What is required: Look through the lines below and extract each one that contains "your".

Exercise input:
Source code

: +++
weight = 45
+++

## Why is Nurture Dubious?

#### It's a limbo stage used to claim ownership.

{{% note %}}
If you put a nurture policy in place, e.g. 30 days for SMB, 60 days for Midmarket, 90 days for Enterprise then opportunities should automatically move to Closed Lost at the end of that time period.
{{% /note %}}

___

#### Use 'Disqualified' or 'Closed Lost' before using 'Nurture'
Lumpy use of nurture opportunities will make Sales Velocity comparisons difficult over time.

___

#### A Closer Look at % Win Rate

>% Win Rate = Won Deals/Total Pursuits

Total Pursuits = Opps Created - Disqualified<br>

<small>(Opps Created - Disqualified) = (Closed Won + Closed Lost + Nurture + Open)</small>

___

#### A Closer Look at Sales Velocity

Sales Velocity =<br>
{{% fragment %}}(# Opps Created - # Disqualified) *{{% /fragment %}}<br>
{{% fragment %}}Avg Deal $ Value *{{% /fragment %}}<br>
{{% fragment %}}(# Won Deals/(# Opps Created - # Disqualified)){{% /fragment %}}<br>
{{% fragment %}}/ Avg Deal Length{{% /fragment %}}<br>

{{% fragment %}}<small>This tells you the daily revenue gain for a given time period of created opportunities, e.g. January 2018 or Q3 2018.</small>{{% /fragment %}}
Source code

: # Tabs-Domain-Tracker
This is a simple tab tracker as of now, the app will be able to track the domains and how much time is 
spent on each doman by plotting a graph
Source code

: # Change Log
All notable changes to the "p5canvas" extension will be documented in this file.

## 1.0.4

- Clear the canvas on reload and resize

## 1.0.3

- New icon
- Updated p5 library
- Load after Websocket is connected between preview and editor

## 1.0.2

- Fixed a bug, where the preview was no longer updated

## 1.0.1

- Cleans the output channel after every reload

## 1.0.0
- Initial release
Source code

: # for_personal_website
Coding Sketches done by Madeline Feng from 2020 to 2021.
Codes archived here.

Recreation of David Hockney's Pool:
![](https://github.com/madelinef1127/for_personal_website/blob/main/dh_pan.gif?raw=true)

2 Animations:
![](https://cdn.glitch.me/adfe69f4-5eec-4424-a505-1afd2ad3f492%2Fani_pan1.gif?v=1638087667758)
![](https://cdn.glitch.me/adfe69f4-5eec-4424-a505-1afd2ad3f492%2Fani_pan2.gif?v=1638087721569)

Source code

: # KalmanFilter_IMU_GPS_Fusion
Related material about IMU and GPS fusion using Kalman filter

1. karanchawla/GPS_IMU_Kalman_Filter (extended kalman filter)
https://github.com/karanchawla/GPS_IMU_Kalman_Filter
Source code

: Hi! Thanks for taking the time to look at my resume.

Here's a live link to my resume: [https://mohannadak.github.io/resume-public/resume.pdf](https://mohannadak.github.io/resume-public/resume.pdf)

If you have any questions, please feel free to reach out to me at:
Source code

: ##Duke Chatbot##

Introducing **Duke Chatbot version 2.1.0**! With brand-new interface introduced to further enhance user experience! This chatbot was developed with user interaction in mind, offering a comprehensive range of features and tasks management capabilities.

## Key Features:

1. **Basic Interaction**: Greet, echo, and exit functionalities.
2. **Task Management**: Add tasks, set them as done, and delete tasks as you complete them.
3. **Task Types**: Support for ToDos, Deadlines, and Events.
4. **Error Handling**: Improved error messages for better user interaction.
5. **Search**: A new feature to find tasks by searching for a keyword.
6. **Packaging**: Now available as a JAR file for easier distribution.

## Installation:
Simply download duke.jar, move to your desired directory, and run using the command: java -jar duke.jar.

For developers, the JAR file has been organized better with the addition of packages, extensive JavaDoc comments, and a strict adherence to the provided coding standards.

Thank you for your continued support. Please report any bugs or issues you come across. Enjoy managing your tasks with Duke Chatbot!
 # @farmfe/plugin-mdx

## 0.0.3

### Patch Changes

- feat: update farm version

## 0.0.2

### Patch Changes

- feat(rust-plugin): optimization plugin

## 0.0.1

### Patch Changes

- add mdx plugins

Answer:
Simply download duke.jar, move to your desired directory, and run using the command: java -jar duke.jar.
Thank you for your continued support. Please report any bugs or issues you come across. Enjoy managing your tasks with Duke Chatbot!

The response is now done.